Tuesday 26 July 2011

They Live In Your TV

As I proved last week, with facts and my mind, the big fear of adverts or PIFs was their unpredictability.  Now, if you know that you have a marked aversion to, say, The Nightmare Man, you don't watch BBC1 on a Friday evening in 1981 or whenever.  If, just as a random example you understand, you have an issue with a certain Thames childrens' programme featuring a lot of horrifying puppetry, we avoid CITV at around 4:00 every day.  BUT WE DO NOT SPEAK OF THAT.

So you couldn't avoid the ads.  You never knew what was coming next.  

No matter how much you wanted to.  No matter how much you dreaded hearing that voice.  You know the one.  The one that sounds like a Dalek that's had too much blue pop and is feeling all...stabby.


Metal knives not pictured


So, you're trying to sell your instant mashed potato product.  You've got a sci-fi hook for the campaign, tying in to the futuristic wonder of not having to do any work in the kitchen, mums (under British law, Dads were only allowed in kitchens after 1982, and then only to make corned beef hash).  You have some entertaining characters.  Bit of puppetry, like everything else in that decade.  But you need a catch-phrase.  Oh, hang on a minute.  Here's one I thought of earlier.

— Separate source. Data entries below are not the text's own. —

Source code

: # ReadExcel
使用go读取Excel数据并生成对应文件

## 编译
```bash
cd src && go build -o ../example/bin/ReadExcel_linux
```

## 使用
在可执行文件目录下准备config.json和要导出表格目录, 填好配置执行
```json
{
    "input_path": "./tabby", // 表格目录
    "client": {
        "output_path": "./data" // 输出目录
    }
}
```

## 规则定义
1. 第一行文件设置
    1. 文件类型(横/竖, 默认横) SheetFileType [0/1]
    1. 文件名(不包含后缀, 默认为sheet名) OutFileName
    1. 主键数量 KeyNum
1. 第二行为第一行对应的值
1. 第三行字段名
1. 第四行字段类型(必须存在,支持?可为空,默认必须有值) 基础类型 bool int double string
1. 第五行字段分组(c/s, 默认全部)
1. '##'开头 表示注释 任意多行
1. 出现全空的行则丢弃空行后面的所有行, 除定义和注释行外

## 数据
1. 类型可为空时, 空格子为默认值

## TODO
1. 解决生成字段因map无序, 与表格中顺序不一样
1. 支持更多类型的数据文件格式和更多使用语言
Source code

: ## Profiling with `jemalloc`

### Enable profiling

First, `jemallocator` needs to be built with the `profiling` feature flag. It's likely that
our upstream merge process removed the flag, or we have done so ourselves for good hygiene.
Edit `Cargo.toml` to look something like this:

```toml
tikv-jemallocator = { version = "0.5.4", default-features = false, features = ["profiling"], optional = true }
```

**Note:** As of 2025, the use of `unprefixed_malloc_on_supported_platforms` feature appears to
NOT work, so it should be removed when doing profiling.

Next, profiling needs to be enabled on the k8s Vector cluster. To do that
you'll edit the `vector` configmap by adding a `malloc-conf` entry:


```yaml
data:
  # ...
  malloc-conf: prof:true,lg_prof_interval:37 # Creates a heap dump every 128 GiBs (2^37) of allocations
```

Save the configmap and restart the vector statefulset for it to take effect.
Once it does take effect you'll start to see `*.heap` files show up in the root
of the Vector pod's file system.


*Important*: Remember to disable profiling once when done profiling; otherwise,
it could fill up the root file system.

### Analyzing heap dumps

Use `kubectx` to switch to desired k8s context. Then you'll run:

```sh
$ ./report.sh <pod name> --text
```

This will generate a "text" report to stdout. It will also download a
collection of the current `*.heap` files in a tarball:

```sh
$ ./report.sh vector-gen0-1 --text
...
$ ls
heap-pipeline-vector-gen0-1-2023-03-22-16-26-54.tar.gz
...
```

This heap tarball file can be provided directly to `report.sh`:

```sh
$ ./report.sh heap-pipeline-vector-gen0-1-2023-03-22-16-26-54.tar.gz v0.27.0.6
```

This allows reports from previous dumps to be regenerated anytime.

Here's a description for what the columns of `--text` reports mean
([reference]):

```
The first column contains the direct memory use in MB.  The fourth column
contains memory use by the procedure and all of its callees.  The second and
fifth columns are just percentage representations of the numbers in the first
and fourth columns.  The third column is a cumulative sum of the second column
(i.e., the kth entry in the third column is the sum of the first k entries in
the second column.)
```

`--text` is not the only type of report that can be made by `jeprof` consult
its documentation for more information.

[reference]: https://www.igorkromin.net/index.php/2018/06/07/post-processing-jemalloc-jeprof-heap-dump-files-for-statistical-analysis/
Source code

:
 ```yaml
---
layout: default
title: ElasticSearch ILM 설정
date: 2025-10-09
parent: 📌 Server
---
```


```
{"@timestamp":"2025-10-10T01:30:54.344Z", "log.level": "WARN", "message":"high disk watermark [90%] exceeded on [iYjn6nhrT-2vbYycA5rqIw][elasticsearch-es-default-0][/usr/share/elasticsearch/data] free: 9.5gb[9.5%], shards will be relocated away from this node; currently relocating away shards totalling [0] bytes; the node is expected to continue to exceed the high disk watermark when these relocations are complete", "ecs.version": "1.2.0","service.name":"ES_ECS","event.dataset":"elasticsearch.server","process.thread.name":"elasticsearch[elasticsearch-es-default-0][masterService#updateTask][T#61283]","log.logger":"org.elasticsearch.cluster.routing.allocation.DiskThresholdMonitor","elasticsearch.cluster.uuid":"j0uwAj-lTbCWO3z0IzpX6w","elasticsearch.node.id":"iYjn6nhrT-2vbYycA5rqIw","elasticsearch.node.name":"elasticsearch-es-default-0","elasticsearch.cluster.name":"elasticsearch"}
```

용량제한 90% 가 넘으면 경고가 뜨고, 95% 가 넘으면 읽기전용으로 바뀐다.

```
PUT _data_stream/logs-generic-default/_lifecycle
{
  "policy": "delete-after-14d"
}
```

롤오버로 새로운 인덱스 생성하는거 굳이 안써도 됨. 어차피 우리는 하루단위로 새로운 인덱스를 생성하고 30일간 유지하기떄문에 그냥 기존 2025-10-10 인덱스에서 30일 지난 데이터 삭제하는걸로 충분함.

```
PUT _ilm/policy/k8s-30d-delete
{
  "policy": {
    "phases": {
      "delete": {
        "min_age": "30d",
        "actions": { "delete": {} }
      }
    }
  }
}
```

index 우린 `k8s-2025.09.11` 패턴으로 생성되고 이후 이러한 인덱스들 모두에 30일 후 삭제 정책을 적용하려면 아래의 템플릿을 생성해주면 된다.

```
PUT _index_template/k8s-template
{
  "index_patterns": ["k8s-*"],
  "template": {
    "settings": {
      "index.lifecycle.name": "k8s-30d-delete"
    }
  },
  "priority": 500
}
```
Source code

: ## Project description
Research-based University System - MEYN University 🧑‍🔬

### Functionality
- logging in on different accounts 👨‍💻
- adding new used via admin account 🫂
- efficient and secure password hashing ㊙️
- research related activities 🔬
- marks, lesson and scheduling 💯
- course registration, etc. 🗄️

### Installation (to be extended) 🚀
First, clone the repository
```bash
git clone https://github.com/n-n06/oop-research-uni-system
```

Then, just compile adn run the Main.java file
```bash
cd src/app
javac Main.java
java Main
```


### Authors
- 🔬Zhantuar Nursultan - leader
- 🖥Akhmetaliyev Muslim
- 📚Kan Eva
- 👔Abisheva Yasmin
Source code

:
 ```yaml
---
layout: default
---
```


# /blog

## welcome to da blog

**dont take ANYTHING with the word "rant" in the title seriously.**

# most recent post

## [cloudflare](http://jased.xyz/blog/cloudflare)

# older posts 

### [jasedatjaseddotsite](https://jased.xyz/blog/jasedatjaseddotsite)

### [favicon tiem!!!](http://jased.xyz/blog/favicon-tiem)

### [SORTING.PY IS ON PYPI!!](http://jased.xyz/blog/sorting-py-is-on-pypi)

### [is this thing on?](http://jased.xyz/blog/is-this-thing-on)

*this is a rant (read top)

Words have power.  Words have meaning.  Words carry connotation and define our reality.  And children, the younger they are, lack the power to properly process language.  Therefore, they might well miss the large concept that a sentence is trying to convey and just focus on the meaning or associations of one or two key words.  Advertising companies must know this.  And therefore, they must be a bunch of bastards.  

Smash catchphrase?

THEY PEEL THEM WITH THEIR METAL KNIVES

Or, as I heard it:

We eat them with their metal knives.

Gosh, thanks for that, Smash.  Still, at least they aren't watching me constantly.